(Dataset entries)
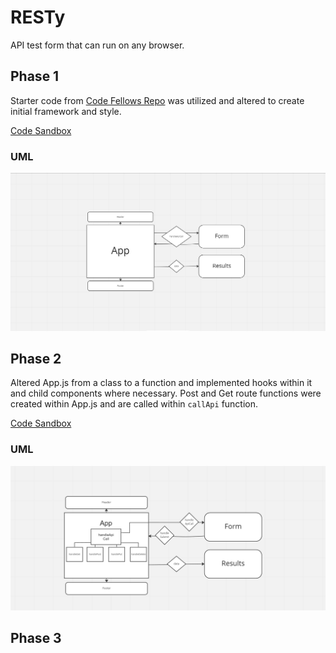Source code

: # RESTy

API test form that can run on any browser.

## Phase 1

Starter code from [Code Fellows Repo](https://github.com/codefellows/seattle-code-javascript-401d48/tree/main/class-26/lab/starter-code) was utilized and altered to create initial framework and style.

[Code Sandbox](https://codesandbox.io/p/github/HaydenCleaver/resty/dev?selection=%5B%7B%22endColumn%22%3A22%2C%22endLineNumber%22%3A3%2C%22startColumn%22%3A22%2C%22startLineNumber%22%3A3%7D%5D&file=%2FREADME.md)

### UML

![UML](./public/RestyP1.png)

## Phase 2

Altered App.js from a class to a function and implemented hooks within it and child components where necessary. Post and Get route functions were created within App.js and are called within `callApi` function.

[Code Sandbox](https://codesandbox.io/p/github/HaydenCleaver/resty/state?file=%2Fsrc%2Fapp.js)

### UML

![UML](./public/RestyP2.png)

## Phase 3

## Directions for this task
Pictures are not part of the copy; transcribe the rest of the data verbatim.

## Your solution
Source code

: # RESTy

API test form that can run on any browser.

## Phase 1

Starter code from [Code Fellows Repo](https://github.com/codefellows/seattle-code-javascript-401d48/tree/main/class-26/lab/starter-code) was utilized and altered to create initial framework and style.

[Code Sandbox](https://codesandbox.io/p/github/HaydenCleaver/resty/dev?selection=%5B%7B%22endColumn%22%3A22%2C%22endLineNumber%22%3A3%2C%22startColumn%22%3A22%2C%22startLineNumber%22%3A3%7D%5D&file=%2FREADME.md)

### UML

![UML](./public/RestyP1.png)

## Phase 2

Altered App.js from a class to a function and implemented hooks within it and child components where necessary. Post and Get route functions were created within App.js and are called within `callApi` function.

[Code Sandbox](https://codesandbox.io/p/github/HaydenCleaver/resty/state?file=%2Fsrc%2Fapp.js)

### UML

![UML](./public/RestyP2.png)

## Phase 3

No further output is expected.